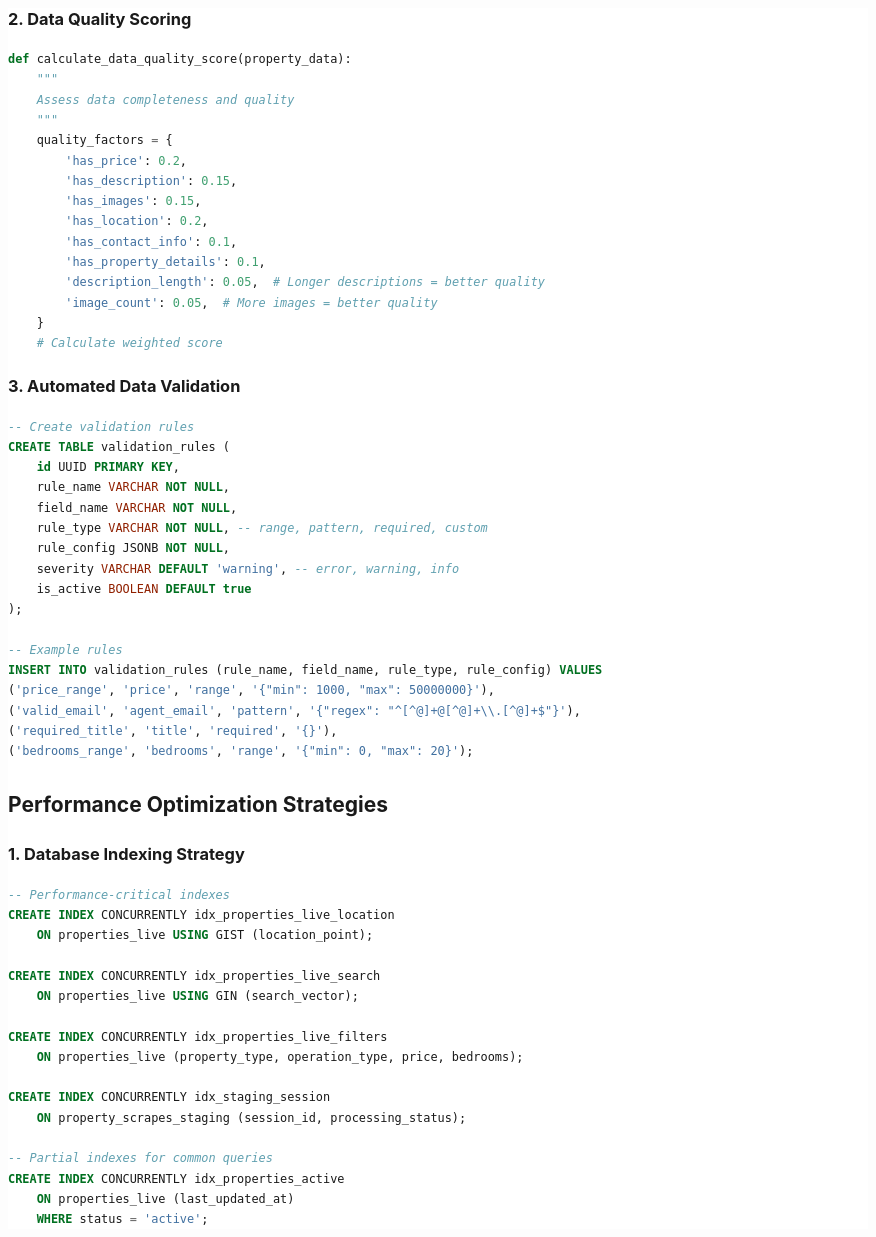 ### 2. Data Quality Scoring

```python
def calculate_data_quality_score(property_data):
    """
    Assess data completeness and quality
    """
    quality_factors = {
        'has_price': 0.2,
        'has_description': 0.15,
        'has_images': 0.15,
        'has_location': 0.2,
        'has_contact_info': 0.1,
        'has_property_details': 0.1,
        'description_length': 0.05,  # Longer descriptions = better quality
        'image_count': 0.05,  # More images = better quality
    }
    # Calculate weighted score
```

### 3. Automated Data Validation

```sql
-- Create validation rules
CREATE TABLE validation_rules (
    id UUID PRIMARY KEY,
    rule_name VARCHAR NOT NULL,
    field_name VARCHAR NOT NULL,
    rule_type VARCHAR NOT NULL, -- range, pattern, required, custom
    rule_config JSONB NOT NULL,
    severity VARCHAR DEFAULT 'warning', -- error, warning, info
    is_active BOOLEAN DEFAULT true
);

-- Example rules
INSERT INTO validation_rules (rule_name, field_name, rule_type, rule_config) VALUES
('price_range', 'price', 'range', '{"min": 1000, "max": 50000000}'),
('valid_email', 'agent_email', 'pattern', '{"regex": "^[^@]+@[^@]+\\.[^@]+$"}'),
('required_title', 'title', 'required', '{}'),
('bedrooms_range', 'bedrooms', 'range', '{"min": 0, "max": 20}');
```

## Performance Optimization Strategies

### 1. Database Indexing Strategy

```sql
-- Performance-critical indexes
CREATE INDEX CONCURRENTLY idx_properties_live_location 
    ON properties_live USING GIST (location_point);

CREATE INDEX CONCURRENTLY idx_properties_live_search 
    ON properties_live USING GIN (search_vector);

CREATE INDEX CONCURRENTLY idx_properties_live_filters 
    ON properties_live (property_type, operation_type, price, bedrooms);

CREATE INDEX CONCURRENTLY idx_staging_session 
    ON property_scrapes_staging (session_id, processing_status);

-- Partial indexes for common queries
CREATE INDEX CONCURRENTLY idx_properties_active 
    ON properties_live (last_updated_at) 
    WHERE status = 'active';
```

---------------

* _DESCRIPTION OF THE TASK_
Check each line of the records above for the string "range", and report every line that has it.

* _SOLUTION FOR THIS TASK_
    rule_type VARCHAR NOT NULL, -- range, pattern, required, custom
('price_range', 'price', 'range', '{"min": 1000, "max": 50000000}'),
('bedrooms_range', 'bedrooms', 'range', '{"min": 0, "max": 20}');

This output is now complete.